Start of Block
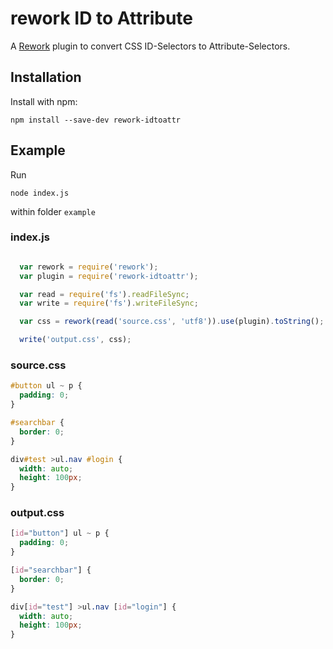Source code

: rework ID to Attribute
===============

A [Rework](https://github.com/reworkcss/rework) plugin to convert CSS ID-Selectors to Attribute-Selectors.

## Installation

Install with npm:

```
npm install --save-dev rework-idtoattr
```

## Example

Run

```
node index.js
```

within folder ```example```

### index.js

```js

  var rework = require('rework');
  var plugin = require('rework-idtoattr');

  var read = require('fs').readFileSync;
  var write = require('fs').writeFileSync;

  var css = rework(read('source.css', 'utf8')).use(plugin).toString();

  write('output.css', css);
```

### source.css

```css
#button ul ~ p {
  padding: 0;
}

#searchbar {
  border: 0;
}

div#test >ul.nav #login {
  width: auto;
  height: 100px;
}
```

### output.css

```css
[id="button"] ul ~ p {
  padding: 0;
}

[id="searchbar"] {
  border: 0;
}

div[id="test"] >ul.nav [id="login"] {
  width: auto;
  height: 100px;
}
```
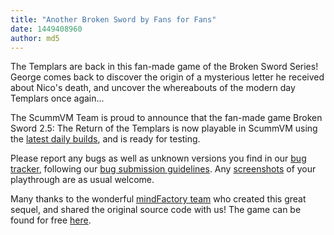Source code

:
 ```yaml
---
title: "Another Broken Sword by Fans for Fans"
date: 1449408960
author: md5
---
```


The Templars are back in this fan-made game of the Broken Sword Series! George comes back to discover the origin of a mysterious letter he received about Nico's death, and uncover the whereabouts of the modern day Templars once again...

The ScummVM Team is proud to announce that the fan-made game Broken Sword 2.5: The Return of the Templars is now playable in ScummVM using the [latest daily builds](/downloads/#daily), and is ready for testing.

Please report any bugs as well as unknown versions you find in our [bug tracker](http://bugs.scummvm.org/), following our [bug submission guidelines](/faq/#question.report-bugs). Any [screenshots](http://wiki.scummvm.org/index.php/Screenshots) of your playthrough are as usual welcome.

Many thanks to the wonderful [mindFactory team](http://brokensword25.com/team/mitglieder.htm) who created this great sequel, and shared the original source code with us! The game can be found for free [here](http://brokensword25.com/).
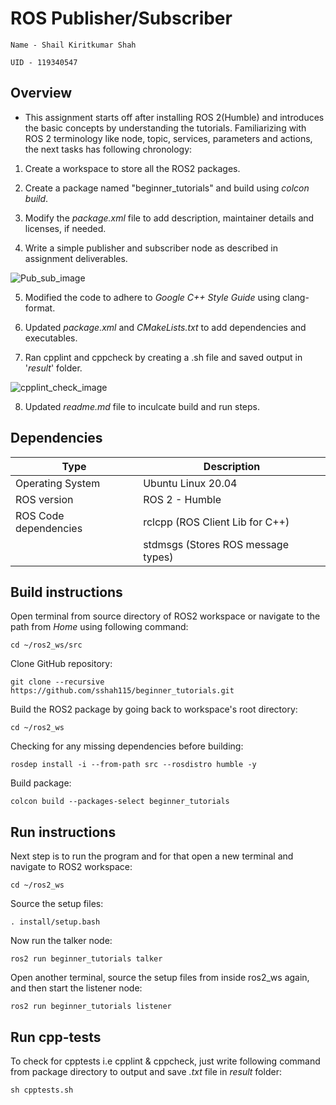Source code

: # ROS Publisher/Subscriber

```
Name - Shail Kiritkumar Shah

UID - 119340547
```

## Overview

* This assignment starts off after installing ROS 2(Humble) and introduces the basic concepts by understanding the tutorials. Familiarizing with ROS 2 terminology like node, topic, services, parameters and actions, the next tasks has following chronology:

1) Create a workspace to store all the ROS2 packages.

2) Create a package named "beginner_tutorials" and build using *colcon build*.

3) Modify the *package.xml* file to add description, maintainer details and licenses, if needed.

4) Write a simple publisher and subscriber node as described in assignment deliverables.

![Pub_sub_image](./../beginner_tutorials/result/pub_sub_image.png "Publisher-Subscriber result")

5) Modified the code to adhere to *Google C++ Style Guide* using clang-format.

6) Updated *package.xml* and *CMakeLists.txt* to add dependencies and executables.

7) Ran cpplint and cppcheck by creating a .sh file and saved output in '*result*' folder. 

![cpplint_check_image](./../beginner_tutorials/result/cpplint_cppcheck_image.png "cpplint-cppcheck result")

8) Updated *readme.md* file to inculcate build and run steps.


## Dependencies

| Type     | Description |
| ----------- | ----------- |
| Operating System     | Ubuntu Linux 20.04       |
| ROS version   | ROS 2 - Humble        |
| ROS Code dependencies | rclcpp (ROS Client Lib for C++)
| | stdmsgs (Stores ROS message types)


## Build instructions

Open terminal from source directory of ROS2 workspace or navigate to the path from *Home* using following command:
```
cd ~/ros2_ws/src
```
Clone GitHub repository:
```
git clone --recursive https://github.com/sshah115/beginner_tutorials.git
```
Build the ROS2 package by going back to workspace's root directory:
```
cd ~/ros2_ws
```
Checking for any missing dependencies before building:
```
rosdep install -i --from-path src --rosdistro humble -y
```
Build package:
```
colcon build --packages-select beginner_tutorials
```


## Run instructions

Next step is to run the program and for that open a new terminal and navigate to ROS2 workspace:
```
cd ~/ros2_ws
```
Source the setup files:
```
. install/setup.bash
```
Now run the talker node:
```
ros2 run beginner_tutorials talker
```
Open another terminal, source the setup files from inside ros2_ws again, and then start the listener node:
```
ros2 run beginner_tutorials listener
```

## Run cpp-tests
To check for cpptests i.e cpplint & cppcheck, just write following command from package directory to output and save *.txt* file in *result* folder:
```
sh cpptests.sh
```
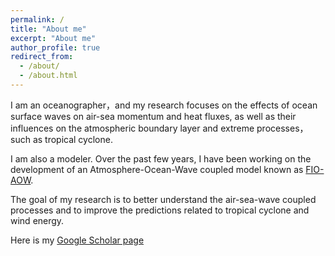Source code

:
```yaml
---
permalink: /
title: "About me"
excerpt: "About me"
author_profile: true
redirect_from: 
  - /about/
  - /about.html
---
```

I am an oceanographer，and my research focuses on the effects
of ocean surface waves on air-sea momentum and heat fluxes, as well as their influences
on the atmospheric boundary layer and extreme processes，such as tropical cyclone.

I am also a modeler. Over the past few years, I have been working on the development
of an Atmosphere-Ocean-Wave coupled model known as [FIO-AOW](https://github.com/Biao-Zhao/FIO-AOW).

The goal of my research is to better understand the air-sea-wave coupled processes and to improve the predictions related to tropical 
cyclone and wind energy. 

Here is my [Google Scholar page](https://scholar.google.com/citations?user=YAZxa00AAAAJ&hl=en)



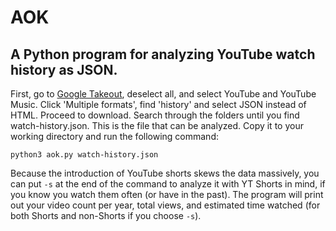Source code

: # AOK
A Python program for analyzing YouTube watch history as JSON.
---
First, go to [Google Takeout](https://takeout.google.com/), deselect all, and select YouTube and YouTube Music.
Click 'Multiple formats', find 'history' and select JSON instead of HTML. Proceed to download.
Search through the folders until you find watch-history.json. This is the file that can be analyzed. Copy it to your working directory and run the following command:
```
python3 aok.py watch-history.json
```
Because the introduction of YouTube shorts skews the data massively, you can put `-s` at the end of the command to analyze it with YT Shorts in mind, if you know you watch them often (or have in the past).
The program will print out your video count per year, total views, and estimated time watched (for both Shorts and non-Shorts if you choose `-s`).
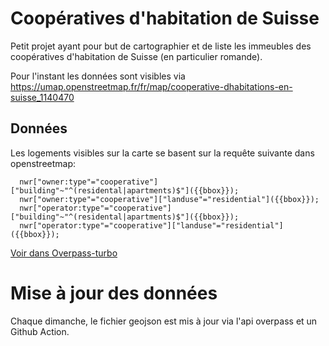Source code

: # Coopératives d'habitation de Suisse

Petit projet ayant pour but de cartographier et de liste les immeubles des coopératives d'habitation de Suisse (en particulier romande).

Pour l'instant les données sont visibles via https://umap.openstreetmap.fr/fr/map/cooperative-dhabitations-en-suisse_1140470

## Données

Les logements visibles sur la carte se basent sur la requête suivante dans openstreetmap:

```
  nwr["owner:type"="cooperative"]["building"~"^(residental|apartments)$"]({{bbox}});
  nwr["owner:type"="cooperative"]["landuse"="residential"]({{bbox}});
  nwr["operator:type"="cooperative"]["building"~"^(residental|apartments)$"]({{bbox}});
  nwr["operator:type"="cooperative"]["landuse"="residential"]({{bbox}});
```
[Voir dans Overpass-turbo](https://osm.li/5da)

# Mise à jour des données

Chaque dimanche, le fichier geojson est mis à jour via l'api overpass et un Github Action.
End of Block
**What needs to be done:** A word-for-word copy of the records is needed, one that contains no pictures.

**Output:**
Source code

: rework ID to Attribute
===============

A [Rework](https://github.com/reworkcss/rework) plugin to convert CSS ID-Selectors to Attribute-Selectors.

## Installation

Install with npm:

```
npm install --save-dev rework-idtoattr
```

## Example

Run

```
node index.js
```

within folder ```example```

### index.js

```js

  var rework = require('rework');
  var plugin = require('rework-idtoattr');

  var read = require('fs').readFileSync;
  var write = require('fs').writeFileSync;

  var css = rework(read('source.css', 'utf8')).use(plugin).toString();

  write('output.css', css);
```

### source.css

```css
#button ul ~ p {
  padding: 0;
}

#searchbar {
  border: 0;
}

div#test >ul.nav #login {
  width: auto;
  height: 100px;
}
```

### output.css

```css
[id="button"] ul ~ p {
  padding: 0;
}

[id="searchbar"] {
  border: 0;
}

div[id="test"] >ul.nav [id="login"] {
  width: auto;
  height: 100px;
}
```
Source code

:
 ```yaml
---
title: "Another Broken Sword by Fans for Fans"
date: 1449408960
author: md5
---
```


The Templars are back in this fan-made game of the Broken Sword Series! George comes back to discover the origin of a mysterious letter he received about Nico's death, and uncover the whereabouts of the modern day Templars once again...

The ScummVM Team is proud to announce that the fan-made game Broken Sword 2.5: The Return of the Templars is now playable in ScummVM using the [latest daily builds](/downloads/#daily), and is ready for testing.

Please report any bugs as well as unknown versions you find in our [bug tracker](http://bugs.scummvm.org/), following our [bug submission guidelines](/faq/#question.report-bugs). Any [screenshots](http://wiki.scummvm.org/index.php/Screenshots) of your playthrough are as usual welcome.

Many thanks to the wonderful [mindFactory team](http://brokensword25.com/team/mitglieder.htm) who created this great sequel, and shared the original source code with us! The game can be found for free [here](http://brokensword25.com/).
Source code

: # ROS Publisher/Subscriber

```
Name - Shail Kiritkumar Shah

UID - 119340547
```

## Overview

* This assignment starts off after installing ROS 2(Humble) and introduces the basic concepts by understanding the tutorials. Familiarizing with ROS 2 terminology like node, topic, services, parameters and actions, the next tasks has following chronology:

1) Create a workspace to store all the ROS2 packages.

2) Create a package named "beginner_tutorials" and build using *colcon build*.

3) Modify the *package.xml* file to add description, maintainer details and licenses, if needed.

4) Write a simple publisher and subscriber node as described in assignment deliverables.

![Pub_sub_image](./../beginner_tutorials/result/pub_sub_image.png "Publisher-Subscriber result")

5) Modified the code to adhere to *Google C++ Style Guide* using clang-format.

6) Updated *package.xml* and *CMakeLists.txt* to add dependencies and executables.

7) Ran cpplint and cppcheck by creating a .sh file and saved output in '*result*' folder. 

![cpplint_check_image](./../beginner_tutorials/result/cpplint_cppcheck_image.png "cpplint-cppcheck result")

8) Updated *readme.md* file to inculcate build and run steps.


## Dependencies

| Type     | Description |
| ----------- | ----------- |
| Operating System     | Ubuntu Linux 20.04       |
| ROS version   | ROS 2 - Humble        |
| ROS Code dependencies | rclcpp (ROS Client Lib for C++)
| | stdmsgs (Stores ROS message types)


## Build instructions

Open terminal from source directory of ROS2 workspace or navigate to the path from *Home* using following command:
```
cd ~/ros2_ws/src
```
Clone GitHub repository:
```
git clone --recursive https://github.com/sshah115/beginner_tutorials.git
```
Build the ROS2 package by going back to workspace's root directory:
```
cd ~/ros2_ws
```
Checking for any missing dependencies before building:
```
rosdep install -i --from-path src --rosdistro humble -y
```
Build package:
```
colcon build --packages-select beginner_tutorials
```


## Run instructions

Next step is to run the program and for that open a new terminal and navigate to ROS2 workspace:
```
cd ~/ros2_ws
```
Source the setup files:
```
. install/setup.bash
```
Now run the talker node:
```
ros2 run beginner_tutorials talker
```
Open another terminal, source the setup files from inside ros2_ws again, and then start the listener node:
```
ros2 run beginner_tutorials listener
```

## Run cpp-tests
To check for cpptests i.e cpplint & cppcheck, just write following command from package directory to output and save *.txt* file in *result* folder:
```
sh cpptests.sh
```
Source code

:
```yaml
---
permalink: /
title: "About me"
excerpt: "About me"
author_profile: true
redirect_from: 
  - /about/
  - /about.html
---
```

I am an oceanographer，and my research focuses on the effects
of ocean surface waves on air-sea momentum and heat fluxes, as well as their influences
on the atmospheric boundary layer and extreme processes，such as tropical cyclone.

I am also a modeler. Over the past few years, I have been working on the development
of an Atmosphere-Ocean-Wave coupled model known as [FIO-AOW](https://github.com/Biao-Zhao/FIO-AOW).

The goal of my research is to better understand the air-sea-wave coupled processes and to improve the predictions related to tropical 
cyclone and wind energy. 

Here is my [Google Scholar page](https://scholar.google.com/citations?user=YAZxa00AAAAJ&hl=en)



Source code

: # AOK
A Python program for analyzing YouTube watch history as JSON.
---
First, go to [Google Takeout](https://takeout.google.com/), deselect all, and select YouTube and YouTube Music.
Click 'Multiple formats', find 'history' and select JSON instead of HTML. Proceed to download.
Search through the folders until you find watch-history.json. This is the file that can be analyzed. Copy it to your working directory and run the following command:
```
python3 aok.py watch-history.json
```
Because the introduction of YouTube shorts skews the data massively, you can put `-s` at the end of the command to analyze it with YT Shorts in mind, if you know you watch them often (or have in the past).
The program will print out your video count per year, total views, and estimated time watched (for both Shorts and non-Shorts if you choose `-s`).
Source code

: # Coopératives d'habitation de Suisse

Petit projet ayant pour but de cartographier et de liste les immeubles des coopératives d'habitation de Suisse (en particulier romande).

Pour l'instant les données sont visibles via https://umap.openstreetmap.fr/fr/map/cooperative-dhabitations-en-suisse_1140470

## Données

Les logements visibles sur la carte se basent sur la requête suivante dans openstreetmap:

```
  nwr["owner:type"="cooperative"]["building"~"^(residental|apartments)$"]({{bbox}});
  nwr["owner:type"="cooperative"]["landuse"="residential"]({{bbox}});
  nwr["operator:type"="cooperative"]["building"~"^(residental|apartments)$"]({{bbox}});
  nwr["operator:type"="cooperative"]["landuse"="residential"]({{bbox}});
```
[Voir dans Overpass-turbo](https://osm.li/5da)

# Mise à jour des données

Chaque dimanche, le fichier geojson est mis à jour via l'api overpass et un Github Action.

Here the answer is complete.